Retype exactly, and only, the lines from the one that contains "- 매 미션마다 나만의 목표 정하기" through the final line of the entries.

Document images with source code
● ● ●

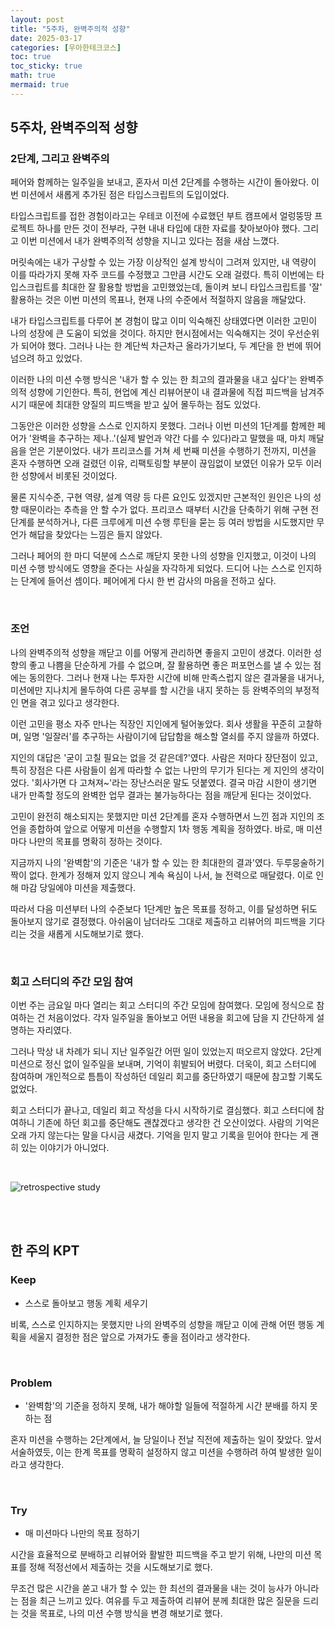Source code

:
 ```yaml
---
layout: post
title: "5주차, 완벽주의적 성향"
date: 2025-03-17
categories: [우아한테크코스]
toc: true
toc_sticky: true
math: true
mermaid: true
---
```



## 5주차, 완벽주의적 성향

### 2단계, 그리고 완벽주의

페어와 함께하는 일주일을 보내고, 혼자서 미션 2단계를 수행하는 시간이 돌아왔다. 이번 미션에서 새롭게 추가된 점은 타입스크립트의 도입이었다.  
  
타입스크립트를 접한 경험이라고는 우테코 이전에 수료했던 부트 캠프에서 얼렁뚱땅 프로젝트 하나를 만든 것이 전부라, 구현 내내 타입에 대한 자료를 찾아보아야 했다. 그리고 이번 미션에서 내가 완벽주의적 성향을 지니고 있다는 점을 새삼 느꼈다.

머릿속에는 내가 구상할 수 있는 가장 이상적인 설계 방식이 그려져 있지만, 내 역량이 이를 따라가지 못해 자주 코드를 수정했고 그만큼 시간도 오래 걸렸다. 특히 이번에는 타입스크립트를 최대한 잘 활용할 방법을 고민했었는데, 돌이켜 보니 타입스크립트를 '잘' 활용하는 것은 이번 미션의 목표나, 현재 나의 수준에서 적절하지 않음을 깨달았다.  
  
내가 타입스크립트를 다루어 본 경험이 많고 이미 익숙해진 상태였다면 이러한 고민이 나의 성장에 큰 도움이 되었을 것이다. 하지만 현시점에서는 익숙해지는 것이 우선순위가 되어야 했다. 그러나 나는 한 계단씩 차근차근 올라가기보다, 두 계단을 한 번에 뛰어넘으려 하고 있었다.  
  
이러한 나의 미션 수행 방식은 '내가 할 수 있는 한 최고의 결과물을 내고 싶다'는 완벽주의적 성향에 기인한다. 특히, 현업에 계신 리뷰어분이 내 결과물에 직접 피드백을 남겨주시기 때문에 최대한 양질의 피드백을 받고 싶어 몰두하는 점도 있었다.  
  
그동안은 이러한 성향을 스스로 인지하지 못했다. 그러나 이번 미션의 1단계를 함께한 페어가 '완벽을 추구하는 제나..'(실제 발언과 약간 다를 수 있다)라고 말했을 때, 마치 깨달음을 얻은 기분이었다. 내가 프리코스를 거쳐 세 번째 미션을 수행하기 전까지, 미션을 혼자 수행하면 오래 걸렸던 이유, 리팩토링할 부분이 끊임없이 보였던 이유가 모두 이러한 성향에서 비롯된 것이었다.

물론 지식수준, 구현 역량, 설계 역량 등 다른 요인도 있겠지만 근본적인 원인은 나의 성향 때문이라는 추측을 안 할 수가 없다. 프리코스 때부터 시간을 단축하기 위해 구현 전 단계를 분석하거나, 다른 크루에게 미션 수행 루틴을 묻는 등 여러 방법을 시도했지만 무언가 해답을 찾았다는 느낌은 들지 않았다.  
  
그러나 페어의 한 마디 덕분에 스스로 깨닫지 못한 나의 성향을 인지했고, 이것이 나의 미션 수행 방식에도 영향을 준다는 사실을 자각하게 되었다. 드디어 나는 스스로 인지하는 단계에 들어선 셈이다. 페어에게 다시 한 번 감사의 마음을 전하고 싶다.
  

<br>

### 조언

나의 완벽주의적 성향을 깨닫고 이를 어떻게 관리하면 좋을지 고민이 생겼다. 이러한 성향의 좋고 나쁨을 단순하게 가를 수 없으며, 잘 활용하면 좋은 퍼포먼스를 낼 수 있는 점에는 동의한다. 그러나 현재 나는 투자한 시간에 비해 만족스럽지 않은 결과물을 내거나, 미션에만 지나치게 몰두하여 다른 공부를 할 시간을 내지 못하는 등 완벽주의의 부정적인 면을 겪고 있다고 생각한다.

이런 고민을 평소 자주 만나는 직장인 지인에게 털어놓았다. 회사 생활을 꾸준히 고찰하며, 일명 '일잘러'를 추구하는 사람이기에 답답함을 해소할 열쇠를 주지 않을까 하였다.

지인의 대답은 '굳이 고칠 필요는 없을 것 같은데?'였다. 사람은 저마다 장단점이 있고, 특히 장점은 다른 사람들이 쉽게 따라할 수 없는 나만의 무기가 된다는 게 지인의 생각이었다. '회사가면 다 고쳐져~'라는 장난스러운 말도 덧붙였다. 결국 마감 시한이 생기면 내가 만족할 정도의 완벽한 업무 결과는 불가능하다는 점을 깨닫게 된다는 것이었다.  
  
고민이 완전히 해소되지는 못했지만 미션 2단계를 혼자 수행하면서 느낀 점과 지인의 조언을 종합하여 앞으로 어떻게 미션을 수행할지 1차 행동 계획을 정하였다. 바로, 매 미션마다 나만의 목표를 명확히 정하는 것이다.  
  
지금까지 나의 '완벽함'의 기준은 '내가 할 수 있는 한 최대한의 결과'였다. 두루뭉술하기 짝이 없다. 한계가 정해져 있지 않으니 계속 욕심이 나서, 늘 전력으로 매달렸다. 이로 인해 마감 당일에야 미션을 제출했다. 

따라서 다음 미션부터 나의 수준보다 1단계만 높은 목표를 정하고, 이를 달성하면 뒤도 돌아보지 않기로 결정했다. 아쉬움이 남더라도 그대로 제출하고 리뷰어의 피드백을 기다리는 것을 새롭게 시도해보기로 했다.
  
<br>

### 회고 스터디의 주간 모임 참여

이번 주는 금요일 마다 열리는 회고 스터디의 주간 모임에 참여했다. 모임에 정식으로 참여하는 건 처음이었다. 각자 일주일을 돌아보고 어떤 내용을 회고에 담을 지 간단하게 설명하는 자리였다.  
  
그러나 막상 내 차례가 되니 지난 일주일간 어떤 일이 있었는지 떠오르지 않았다. 2단계 미션으로 정신 없이 일주일을 보내며, 기억이 휘발되어 버렸다. 더욱이, 회고 스터디에 참여하며 개인적으로 틈틈이 작성하던 데일리 회고를 중단하였기 때문에 참고할 기록도 없었다.  
  
회고 스터디가 끝나고, 데일리 회고 작성을 다시 시작하기로 결심했다. 회고 스터디에 참여하니 기존에 하던 회고를 중단해도 괜찮겠다고 생각한 건 오산이었다. 사람의 기억은 오래 가지 않는다는 말을 다시금 새겼다. 기억을 믿지 말고 기록을 믿어야 한다는 게 괜히 있는 이야기가 아니었다.

<br>

![retrospective study]({{site.img_url_cloudinary}}/v1742193268/blog/retrospective/study_attendance.jpg)

<br>
<br>

## 한 주의 KPT

### Keep

- 스스로 돌아보고 행동 계획 세우기

비록, 스스로 인지하지는 못했지만 나의 완벽주의 성향을 깨닫고 이에 관해 어떤 행동 계획을 세울지 결정한 점은 앞으로 가져가도 좋을 점이라고 생각한다. 

<br>

### Problem

- '완벽함'의 기준을 정하지 못해, 내가 해야할 일들에 적절하게 시간 분배를 하지 못하는 점

혼자 미션을 수행하는 2단계에서, 늘 당일이나 전날 직전에 제출하는 일이 잦았다. 앞서 서술하였듯, 이는 한계 목표를 명확히 설정하지 않고 미션을 수행하려 하여 발생한 일이라고 생각한다.

<br>

### Try

- 매 미션마다 나만의 목표 정하기

시간을 효율적으로 분배하고 리뷰어와 활발한 피드백을 주고 받기 위해, 나만의 미션 목표를 정해 적정선에서 제출하는 것을 시도해보기로 했다.  
  
무조건 많은 시간을 쏟고 내가 할 수 있는 한 최선의 결과물을 내는 것이 능사가 아니라는 점을 최근 느끼고 있다. 여유를 두고 제출하여 리뷰어 분께 최대한 많은 질문을 드리는 것을 목표로, 나의 미션 수행 방식을 변경 해보기로 했다.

● ● ●

• EXERCISE ANSWER:
- 매 미션마다 나만의 목표 정하기

시간을 효율적으로 분배하고 리뷰어와 활발한 피드백을 주고 받기 위해, 나만의 미션 목표를 정해 적정선에서 제출하는 것을 시도해보기로 했다.  
  
무조건 많은 시간을 쏟고 내가 할 수 있는 한 최선의 결과물을 내는 것이 능사가 아니라는 점을 최근 느끼고 있다. 여유를 두고 제출하여 리뷰어 분께 최대한 많은 질문을 드리는 것을 목표로, 나의 미션 수행 방식을 변경 해보기로 했다.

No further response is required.